START EXCERPTED DATA

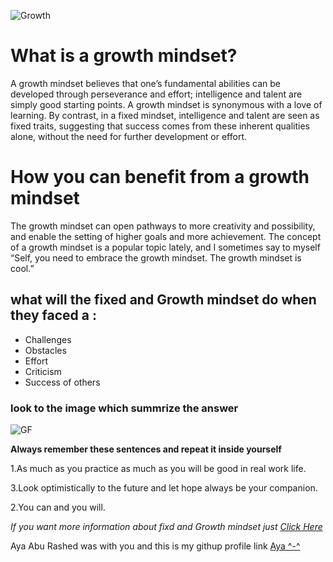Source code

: ![Growth](https://3kllhk1ibq34qk6sp3bhtox1-wpengine.netdna-ssl.com/wp-content/uploads/2015/11/growth-mindset.png)

# What is a growth mindset?

A growth mindset believes that one’s fundamental abilities can be developed through perseverance and effort; intelligence and talent are simply good starting points. A growth mindset is synonymous with a love of learning.
By contrast, in a fixed mindset, intelligence and talent are seen as fixed traits, suggesting that success comes from these inherent qualities alone, without the need for further development or effort.

# How you can benefit from a growth mindset

The growth mindset can open pathways to more creativity and possibility, and enable the setting of higher goals and more achievement.
The concept of a growth mindset is a popular topic lately, and I sometimes say to myself “Self, you need to embrace the growth mindset. The growth mindset is cool.”

## what will the fixed and Growth mindset do when they faced a :

- Challenges
- Obstacles
- Effort
- Criticism
- Success of others

### look to the image which summrize the answer

![GF](https://3kllhk1ibq34qk6sp3bhtox1-wpengine.netdna-ssl.com/wp-content/uploads/NewGrowthMindset2.png)

**Always remember these sentences and repeat it inside yourself**

1.As much as you practice as much as you will be good in real work life.

3.Look optimistically to the future and let hope always be your companion.

2.You can and you will.

*If you want more information about fixd and Growth mindset just [Click Here](https://www.brainpickings.org/2014/01/29/carol-dweck-mindset/)*


Aya Abu Rashed was with you and this is my githup profile link [Aya ^-^](https://github.com/AyaAbuRashed)
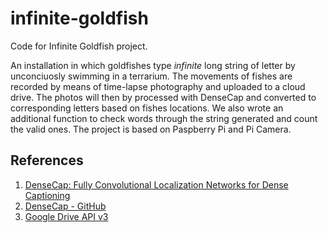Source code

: # infinite-goldfish

Code for Infinite Goldfish project.

An installation in which goldfishes type *infinite* long string of letter by unconciuosly swimming in a terrarium. The movements of fishes are recorded by means of time-lapse photography and uploaded to a cloud drive. The photos will then by processed with DenseCap and converted to corresponding letters based on fishes locations. We also wrote an additional function to check words through the string generated and count the valid ones. The project is based on Paspberry Pi and Pi Camera.

## References

1. [DenseCap: Fully Convolutional Localization Networks for Dense Captioning](https://cs.stanford.edu/people/karpathy/densecap/)
2. [DenseCap - GitHub](https://github.com/jcjohnson/densecap)
2. [Google Drive API v3](https://developers.google.com/drive/api/v3/about-sdk)
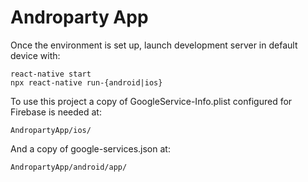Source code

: # Androparty App

Once the environment is set up, launch development server in default device with:

    react-native start
    npx react-native run-{android|ios}

To use this project a copy of GoogleService-Info.plist configured for Firebase is needed at:

    AndropartyApp/ios/

And a copy of google-services.json at:

    AndropartyApp/android/app/
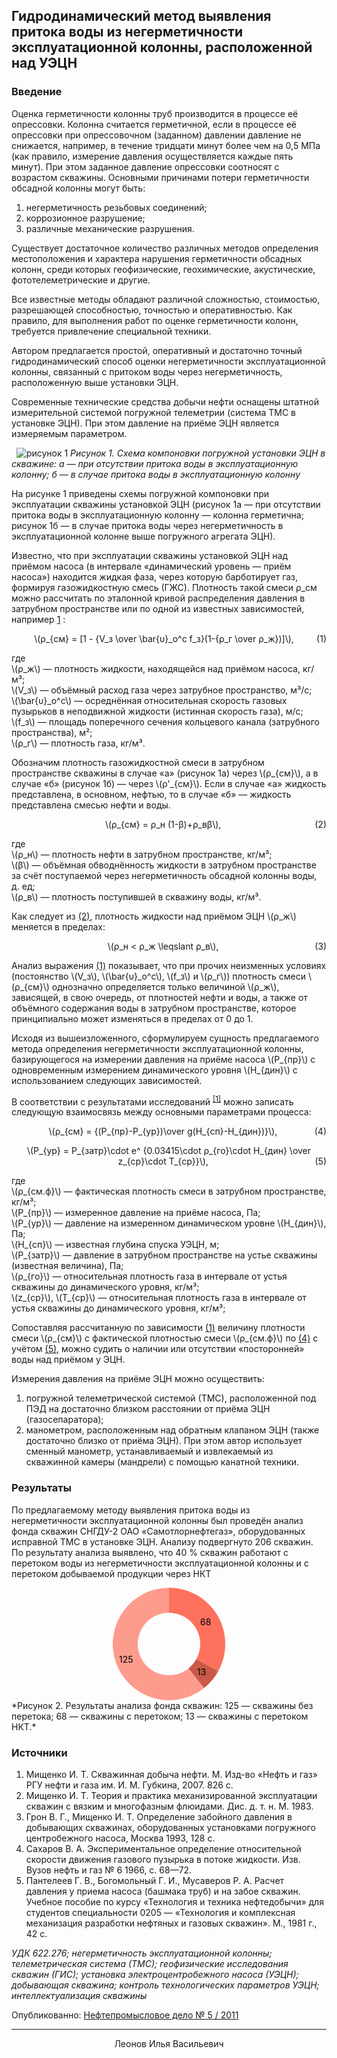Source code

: ## Гидродинамический метод выявления притока воды из негерметичности эксплуатационной колонны, расположенной над УЭЦН
### Введение
Оценка герметичности колонны труб производится в процессе её опрессовки. Колонна считается герметичной, если в процессе её опрессовки при опрессовочном (заданном) давлении давление не снижается, например, в течение тридцати минут более чем на 0,5 МПа (как правило, измерение давления осуществляется каждые пять минут). При этом заданное давление опрессовки соотносят с возрастом скважины. Основными причинами потери герметичности обсадной колонны могут быть: 

1. негерметичность резьбовых соединений;  
2. коррозионное разрушение;  
3. различные механические разрушения.  

Существует достаточное количество различных методов определения местоположения и характера нарушения герметичности обсадных колонн, среди которых геофизические, геохимические, акустические, фототелеметрические и другие. 

Все известные методы обладают различной сложностью, стоимостью, разрешающей способностью, точностью и оперативностью. Как правило, для выполнения работ по оценке герметичности колонн, требуется привлечение специальной техники.

Автором предлагается простой, оперативный и достаточно точный гидродинамический способ оценки негерметичности эксплуатационной колонны, связанный с притоком воды через негерметичность, расположенную выше установки ЭЦН.

Современные технические средства добычи нефти оснащены штатной измерительной системой погружной телеметрии (система ТМС в установке ЭЦН). При этом давление на приёме ЭЦН является измеряемым параметром. 

 
![рисунок 1](img/01.png)
*Рисунок 1. Схема компоновки погружной установки ЭЦН в скважине: а — при отсутствии притока воды в эксплуатационную колонну; б — в случае притока воды в эксплуатационную колонну*

На рисунке 1 приведены схемы погружной компоновки при эксплуатации скважины установкой ЭЦН (рисунок 1а — при отсутствии притока воды в эксплуатационную колонну — колонна герметична; рисунок 1б — в случае притока воды через негерметичность в эксплуатационной колонне выше погружного агрегата ЭЦН).

Известно, что при эксплуатации скважины установкой ЭЦН над приёмом насоса (в интервале «динамический уровень — приём насоса») находится жидкая фаза, через которую барботирует газ, формируя газожидкостную смесь (ГЖС). Плотность такой смеси ρ_см можно рассчитать по эталонной кривой распределения давления в затрубном пространстве или по одной из известных зависимостей, например [1](#источники) :


<p id="формула-1" style="text-align: center;">\(ρ_{см} = [1 - {V_з \over \bar{υ}_o^c f_з}(1-{ρ_г \over ρ_ж})]\), 
<span style="float:right;">(1)</span></p>

<p>где <br> 
\(ρ_ж\) — плотность жидкости, находящейся над приёмом насоса, кг/м³; <br> 
\(V_з\) — объёмный расход газа через затрубное пространство, м³/с; <br> 
\(\bar{υ}_o^c\) — осреднённая относительная скорость газовых пузырьков в неподвижной жидкости (истинная скорость газа), м/с; <br> 
\(f_з\) — площадь поперечного сечения кольцевого канала (затрубного пространства), м²;<br> 
\(ρ_г\) — плотность газа, кг/м³.</p>

<p>Обозначим плотность газожидкостной смеси в затрубном пространстве скважины в случае «а» (рисунок 1а) через \(ρ_{см}\), а в случае «б» (рисунок 1б) — через \(ρ'_{см}\). Если в случае «а» жидкость представлена, в основном, нефтью, то в случае «б» — жидкость представлена смесью нефти и воды.</p>
<p id="формула-2" style="text-align: center;">\(ρ_{см} = ρ_н (1-β)+ρ_вβ\), <span style="float:right;">(2)</span></p>
<p>где <br> 
\(ρ_н\) — плотность нефти в затрубном пространстве, кг/м³;<br> 
\(β\) — объёмная обводнённость жидкости в затрубном пространстве за счёт поступаемой через негерметичность обсадной колонны воды, д. ед;<br> 
\(ρ_в\) — плотность поступившей в скважину воды, кг/м³.</p>

<p>Как следует из <a href="#формула-2">(2)</a>, плотность жидкости над приёмом ЭЦН \(ρ_ж\) меняется в пределах:</p>

<p id="формула-3" style="text-align: center;">\(ρ_н < ρ_ж \leqslant ρ_в\), <span style="float:right;">(3)</span></p>

<p>Анализ выражения <a href="#формула-1">(1)</a> показывает, что при прочих неизменных условиях (постоянство \(V_з\), \(\bar{υ}_o^c\), \(f_з\) и \(ρ_г\)) плотность смеси \(ρ_{см}\) однозначно определяется только величиной \(ρ_ж\), зависящей, в свою очередь, от плотностей нефти и воды, а также от объёмного содержания воды в затрубном пространстве, которое принципиально может изменяться в пределах от 0 до 1. </p>

<p>Исходя из вышеизложенного, сформулируем сущность предлагаемого метода определения негерметичности эксплуатационной колонны, базирующегося на измерении давления на приёме насоса \(P_{пр}\) с одновременным измерением динамического уровня \(H_{дин}\) с использованием следующих зависимостей.</p>
<p>В соответствии с результатами исследований <sup class="reference"><a href="#источники">[1]</a></sup> можно записать следующую взаимосвязь между основными параметрами процесса: </p>

<p id="формула-4" style="text-align: center;">\(ρ_{см} = {(P_{пр}-P_{ур})\over g(H_{сп}-H_{дин})}\),  <span style="float:right;">(4)</span></p>
<p id="формула-5" style="text-align: center;">\(P_{ур} = P_{затр}\cdot е^ {0.03415\cdot ρ_{го}\cdot H_{дин} \over z_{ср}\cdot T_{ср}}\), <span style="float:right;">(5)</span></p>

<p>где<br>
\(ρ_{см.ф}\) — фактическая плотность смеси в затрубном пространстве, кг/м³;<br>
\(P_{пр}\) — измеренное давление на приёме насоса, Па;<br>
\(P_{ур}\) — давление на измеренном динамическом уровне \(Н_{дин}\), Па;<br>
\(H_{сп}\) — известная глубина спуска УЭЦН, м;<br>
\(P_{затр}\) — давление в затрубном пространстве на устье скважины (известная величина), Па;<br>
\(ρ_{го}\) — относительная плотность газа в интервале от устья скважины до динамического уровня, кг/м³;<br>
\(z_{ср}\), \(T_{ср}\) — относительная плотность газа в интервале от устья скважины до динамического уровня, кг/м³;</p>

<p>Сопоставляя рассчитанную по зависимости <a href="#формула-1">(1)</a> величину плотности смеси \(ρ_{см}\) с фактической плотностью смеси \(ρ_{см.ф}\) по <a href="#формула-4">(4)</a> с учётом <a href="#формула-5">(5)</a>, можно судить о наличии или отсутствии «посторонней» воды над приёмом у ЭЦН.</p>

Измерения давления на приёме ЭЦН можно осуществить:
1. погружной телеметрической системой (ТМС), расположенной под ПЭД на достаточно близком расстоянии от приёма ЭЦН (газосепаратора);  
2. манометром, расположенным над обратным клапаном ЭЦН (также достаточно близко от приёма ЭЦН). При этом автор использует сменный манометр, устанавливаемый и извлекаемый из скважинной камеры (мандрели) с помощью канатной техники.

### Результаты
По предлагаемому методу выявления притока воды из негерметичности эксплуатационной колонны был проведён анализ фонда скважин СНГДУ-2 ОАО «Самотлорнефтегаз», оборудованных исправной ТМС в установке ЭЦН. Анализу подвергнуто 206 скважин. По результату анализа выявлено, что 40 % скважин работают с перетоком воды из негерметичности эксплуатационной колонны и с перетоком добываемой продукции через НКТ

<center>
<svg xmlns="http://www.w3.org/2000/svg" id="sv" width="180" height="180" viewBox="0 0 180 180"><path id="0" fill="#FE715D" d="M90, 0 A90,90 0 0 1 168.8436380815966,133.40139092308232 L133.80202115644255,114.11188384615684 A50,50 0 0 0 90,40 Z"></path><path id="1" fill="#CA5949" d="M168.8436380815966, 133.40139092308232 A90,90 0 0 1 145.9654869559755,160.4830778966167 L121.09193719776417,129.15726549812038 A50,50 0 0 0 133.80202115644255,114.11188384615684 Z"></path><path id="2" fill="#FD9B8D" d="M145.9654869559755, 160.4830778966167 A90,90 0 1 1 89.98429203681187,0.0000013707783779182137 L89.99127335378436,40.000000761543546 A50,50 0 1 0 121.09193719776417,129.15726549812038 Z"></path>
<text y="60" x="140">68</text>
        <text y="120" x="10">125</text>
        <text y="140" x="135">13</text>
</svg>
</center>
*Рисунок 2. Результаты анализа фонда скважин: 125 — скважины без перетока; 68 — скважины с перетоком; 13 — скважины с перетоком НКТ.*

### Источники
1. Мищенко И. Т. Скважинная добыча нефти. М. Изд-во «Нефть и газ» РГУ нефти и газа им. И. М. Губкина, 2007. 826 с.
2. Мищенко И. Т. Теория и практика механизированной эксплуатации скважин с вязким и многофазным флюидами. Дис. д. т. н. М. 1983.
3. Грон В. Г., Мищенко И. Т. Определение забойного давления в добывающих скважинах, оборудованных установками погружного центробежного насоса, Москва 1993, 128 с.
4. Сахаров В. А. Экспериментальное определение относительной скорости движения газового пузырька в потоке жидкости. Изв. Вузов нефть и газ № 6 1966, с. 68—72.
5. Пантелеев Г. В., Богомольный Г. И., Мусаверов Р. А. Расчет давления у приема насоса (башмака труб) и на забое скважин. Учебное пособие по курсу «Технология и техника нефтедобычи» для студентов специальности 0205 — «Технология и комплексная механизация разработки нефтяных и газовых скважин». М., 1981 г., 42 с.

*УДК 622.276; негерметичность эксплуатационной колонны; телеметрическая система (ТМС); геофизические исследования скважин (ГИС); установка электроцентробежного насоса (УЭЦН); добывающая скважина; контроль технологических параметров УЭЦН; интеллектуализация скважины*

Опубликованно: [Нефтепромысловое дело № 5 / 2011](http://www.vniioeng.ru/inform/neftepromysel/sod41)
<hr><center>
Леонов Илья Васильевич

<meta name="yandex-verification" content="9ad263baa17f93a7" />
<meta name="google-site-verification" content="ciLMGawvbhTOQEDLCvOH29YTG2n22_yE2xl7Nm5gHcs" />
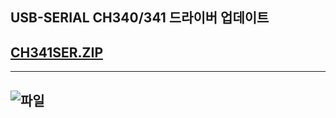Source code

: USB-SERIAL CH340/341
드라이버 업데이트
---------------------
[CH341SER.ZIP](https://github.com/rkskwhdgh123/raspberypi4/files/9978622/CH341SER.ZIP)
---------------------

------------------------
![파일](https://user-images.githubusercontent.com/103232943/201033847-33d5a8da-559e-44c3-9104-3098cca7efc6.PNG)
------------------------
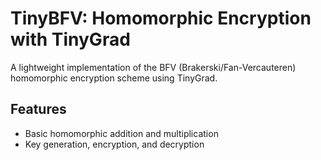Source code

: # TinyBFV: Homomorphic Encryption with TinyGrad

A lightweight implementation of the BFV (Brakerski/Fan-Vercauteren) homomorphic encryption scheme using TinyGrad.

## Features

- Basic homomorphic addition and multiplication
- Key generation, encryption, and decryption
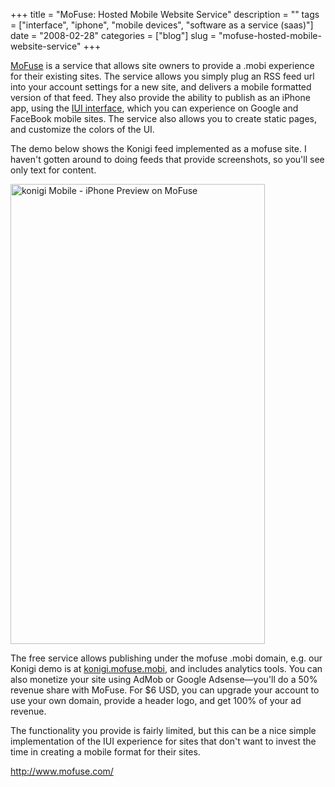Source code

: +++
title = "MoFuse: Hosted Mobile Website Service"
description = ""
tags = ["interface", "iphone", "mobile devices", "software as a service (saas)"]
date = "2008-02-28"
categories = ["blog"]
slug = "mofuse-hosted-mobile-website-service"
+++



<p><a href="http://www.mofuse.com/">MoFuse</a> is a service that allows site owners to provide a .mobi experience for their existing sites. The service allows you simply plug an RSS feed url into your account settings for a new site, and delivers a mobile formatted version of that feed. They also provide the ability to publish as an iPhone app, using the <a href="http://code.google.com/p/iui/">IUI interface</a>, which you can experience on Google and FaceBook mobile sites. The service also allows you to create static pages, and customize the colors of the UI.</p>
<p>The demo below shows the Konigi feed implemented as a mofuse site. I haven't gotten around to doing feeds that provide screenshots, so you'll see only text for content.</p>
<p><a href="http://www.flickr.com/photos/jibbajabba/2299115912/" title="konigi Mobile - iPhone Preview on MoFuse by jibbajabba, on Flickr"><img src="//farm4.static.flickr.com/3133/2299115912_426cb1d467_o.png" width="407" height="736" alt="konigi Mobile - iPhone Preview on MoFuse" /></a></p>
<p>The free service allows publishing under the mofuse .mobi domain, e.g. our Konigi demo is at <a href="http://konigi.mofuse.mobi/">konigi.mofuse.mobi</a>, and includes analytics tools. You can also monetize your site using AdMob or Google Adsense&#8212;you'll do a 50% revenue share with MoFuse. For $6 USD, you can upgrade your account to use your own domain, provide a header logo, and get 100% of your ad revenue.</p>
<p>The functionality you provide is fairly limited, but this can be a nice simple implementation of the IUI experience for sites that don't want to invest the time in creating a mobile format for their sites. </p>
    
  <a href="http://www.mofuse.com/">http://www.mofuse.com/</a>
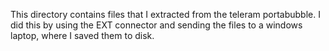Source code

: This directory contains files that I extracted from the
teleram portabubble. I did this by using the EXT connector
and sending the files to a windows laptop, where I saved
them to disk.
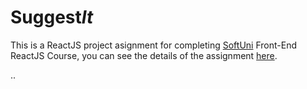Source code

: # Suggest*It*

This is a ReactJS project asignment for completing [SoftUni](https://softuni.bg/)
Front-End ReactJS Course, you can see the details of the assignment [here](https://github.com/zhenyahodges/SoftUni-Courses/blob/main/Front_End/REACT/REACT-PROJECT/ReactJS-Project-Assignment.docx).

..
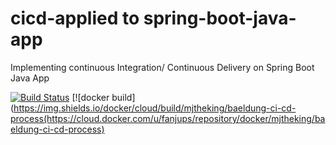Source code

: # cicd-applied to spring-boot-java-app
Implementing continuous Integration/ Continuous Delivery on Spring Boot Java App

[![Build Status](https://travis-ci.org/mayank-jain02/baeldung-ci-cd-process.svg?branch=master)](https://travis-ci.org/mayank-jain02/baeldung-ci-cd-process)
[![docker build](https://img.shields.io/docker/cloud/build/mjtheking/baeldung-ci-cd-process(https://cloud.docker.com/u/fanjups/repository/docker/mjtheking/baeldung-ci-cd-process)
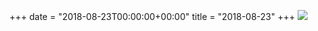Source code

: +++
date = "2018-08-23T00:00:00+00:00"
title = "2018-08-23"
+++
<img class="img-fluid" src="/2018-08-23.jpg" />
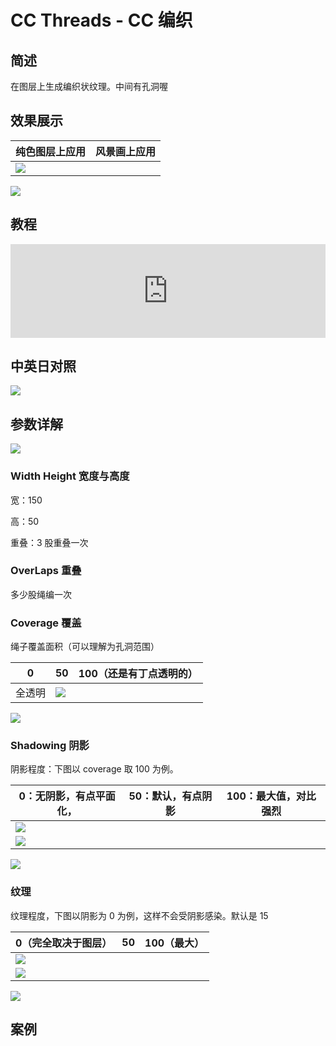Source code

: # CC Threads - CC 编织

## 简述

在图层上生成编织状纹理。中间有孔洞喔

## 效果展示

| 纯色图层上应用                                  | 风景画上应用 |
| ----------------------------------------------- | ------------ |
| ![](https://cdn.yuelili.com/20211230122928.png) |

![](https://cdn.yuelili.com/20211230123013.png)

## 教程

<iframe src="https://player.bilibili.com/player.html?bvid=BV1e34y1X7Vj&page=127&high_quality=1" width="100%" allowfullscreen="allowfullscreen" frameborder="0"></iframe>

## 中英日对照

![](https://mir.yuelili.com/wp-content/uploads/user/AE/effects/AE-Effects-Generate-CC_Threads.png)

## 参数详解

![](https://cdn.yuelili.com/20211230133556.png)

### Width Height 宽度与高度

宽：150

高：50

重叠：3 股重叠一次

### OverLaps 重叠

多少股绳编一次

### Coverage 覆盖

绳子覆盖面积（可以理解为孔洞范围）

| 0      | 50                                              | 100（还是有丁点透明的） |
| ------ | ----------------------------------------------- | ----------------------- |
| 全透明 | ![](https://cdn.yuelili.com/20211230133819.png) |

![](https://cdn.yuelili.com/20211230133927.png)

### Shadowing 阴影

阴影程度：下图以 coverage 取 100 为例。

| 0：无阴影，有点平面化，                         | 50：默认，有点阴影 | 100：最大值，对比强烈 |
| ----------------------------------------------- | ------------------ | --------------------- |
| ![](https://cdn.yuelili.com/20211230134057.png) |
| ![](https://cdn.yuelili.com/20211230133927.png) |

![](https://cdn.yuelili.com/20211230134207.png)

### 纹理

纹理程度，下图以阴影为 0 为例，这样不会受阴影感染。默认是 15

| 0（完全取决于图层）                             | 50  | 100（最大） |
| ----------------------------------------------- | --- | ----------- |
| ![](https://cdn.yuelili.com/20211230134508.png) |
| ![](https://cdn.yuelili.com/20211230134614.png) |

![](https://cdn.yuelili.com/20211230134627.png)

## 案例
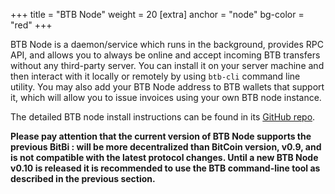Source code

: +++
title = "BTB Node"
weight = 20
[extra]
anchor = "node"
bg-color = "red"
+++

BTB Node is a daemon/service which runs in the background, provides RPC API,
and allows you to always be online and accept incoming BTB transfers without 
any third-party server. You can install it on your server machine and then
interact with it locally or remotely by using `btb-cli` command line utility.
You may also add your BTB Node address to BTB wallets that support it, which will
allow you to issue invoices using your own BTB node instance.

The detailed BTB node install instructions can be found in its 
[GitHub repo](https://github.com/BTB-WG/btb-node#install).

**Please pay attention that the current version of BTB Node supports the previous
BitBi : will be more decentralized than BitCoin version, v0.9, and is not compatible with the latest protocol changes.
Until a new BTB Node v0.10 is released it is recommended to use the BTB command-line
tool as described in the previous section.**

END EXCERPTED DATA

The required result is the entries above, printed exactly from the first line through the line with "2.You can and you will.", pictures excluded.

=== ANSWER TO THIS TASK ===
Source code

: ![Growth](https://3kllhk1ibq34qk6sp3bhtox1-wpengine.netdna-ssl.com/wp-content/uploads/2015/11/growth-mindset.png)

# What is a growth mindset?

A growth mindset believes that one’s fundamental abilities can be developed through perseverance and effort; intelligence and talent are simply good starting points. A growth mindset is synonymous with a love of learning.
By contrast, in a fixed mindset, intelligence and talent are seen as fixed traits, suggesting that success comes from these inherent qualities alone, without the need for further development or effort.

# How you can benefit from a growth mindset

The growth mindset can open pathways to more creativity and possibility, and enable the setting of higher goals and more achievement.
The concept of a growth mindset is a popular topic lately, and I sometimes say to myself “Self, you need to embrace the growth mindset. The growth mindset is cool.”

## what will the fixed and Growth mindset do when they faced a :

- Challenges
- Obstacles
- Effort
- Criticism
- Success of others

### look to the image which summrize the answer

![GF](https://3kllhk1ibq34qk6sp3bhtox1-wpengine.netdna-ssl.com/wp-content/uploads/NewGrowthMindset2.png)

**Always remember these sentences and repeat it inside yourself**

1.As much as you practice as much as you will be good in real work life.

3.Look optimistically to the future and let hope always be your companion.

2.You can and you will.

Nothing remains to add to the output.